5.2 De voorzitter heeft daarnaast overwogen dat het standpunt van de gerechtsdeurwaarder, dat het tuchtrecht alleen ziet op het handelen in relatie tot de tuchtrechtelijke norm, niet juist is. Ook het handelen van gerechtsdeurwaarders in strijd met wettelijke bepalingen, kan door de tuchtrechter worden getoetst.

6. De gronden van het verzet

In verzet hebben klagers aangevoerd dat de gerechtsdeurwaarder het bankbeslag in beide gevallen bewust heeft gelegd met het doel om het inkomen en de toeslagen te treffen. De gerechtsdeurwaarder heeft op 30 september 2013 beslag gelegd op de bankrekeningen van klager sub 1. Bij klager sub 2 heeft de gerechtsdeurwaarder beslag gelegd op 26 november 2013. De gerechtsdeurwaarder heeft er in beide gevallen op verschillende momenten ervoor gekozen om tegen het einde van de maand beslag te leggen op de bankrekeningen. Het beslag is bewust aan het einde van de maand gelegd omdat dan meestal de toeslagen en het inkomen wordt gestort. De gerechtsdeurwaarder had er immers ook voor kunnen kiezen om op de 15e dag van een maand beslag te leggen. Er kan daarom sprake zijn van misbruik van recht. Het beslag op een bankrekening mag niet worden gebruikt met als doel om daarmee het gehele inkomen en de toeslagen te treffen. Klagers verwijzen naar de door hen in de inleidende klacht genoemde jurisprudentie waarbij de beslagvrije voet van toepassing is verklaard op gelden die op een bankrekening staan.

7. De beoordeling van de gronden van het verzet

7.1 Anders dan door de gerechtsdeurwaarder is gesteld, wordt in verzet niet iets anders aangevoerd dan in de inleidende klacht. Met de gronden van het verzet wordt de inleidende klacht nader gemotiveerd.
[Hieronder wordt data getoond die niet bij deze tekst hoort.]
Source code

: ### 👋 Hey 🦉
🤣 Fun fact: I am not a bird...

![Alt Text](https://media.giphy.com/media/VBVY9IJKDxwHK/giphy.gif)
7.2 Naar het oordeel van de Kamer heeft de voorzitter terecht en op juiste gronden geoordeeld dat de gerechtsdeurwaarder jegens klagers niet tuchtrechtelijk laakbaar heeft gehandeld. Gezien de systematiek van het Wetboek van Burgerlijke Rechtsvordering valt het bankbeslag niet onder de limitatieve opsomming in de wet van vorderingen tot (periodieke) betaling waaraan een beslagvrije voet is verbonden. Het is aan de wetgever om dit anders te regelen. Dat de gerechtsdeurwaarder in beide gevallen het beslag bewust heeft gelegd met het doel om het inkomen en de toeslagen te treffen, is door klagers onvoldoende onderbouwd. Hetgeen door klagers in verzet is aangevoerd werpt naar het oordeel van de Kamer geen nieuw licht op de zaak waarover de voorzitter heeft beslist. De Kamer zal het verzet ongegrond verklaren.

8. Op grond van het voorgaande wordt beslist als volgt.

BESLISSING:

De Kamer voor Gerechtsdeurwaarders:

-        verklaart het verzet ongegrond.

Aldus gegeven door mr. E.R.S.M. Marres, voorzitter, mr. M.S.F. Voskens en          mr. J.J.L. Boudewijn, leden, en uitgesproken ter openbare terechtzitting van             28 oktober 2014 in tegenwoordigheid van de secretaris.

Tegen deze beslissing staat op grond van het bepaalde in artikel 39 lid 4 van de

Gerechtsdeurwaarderswet geen rechtsmiddel open.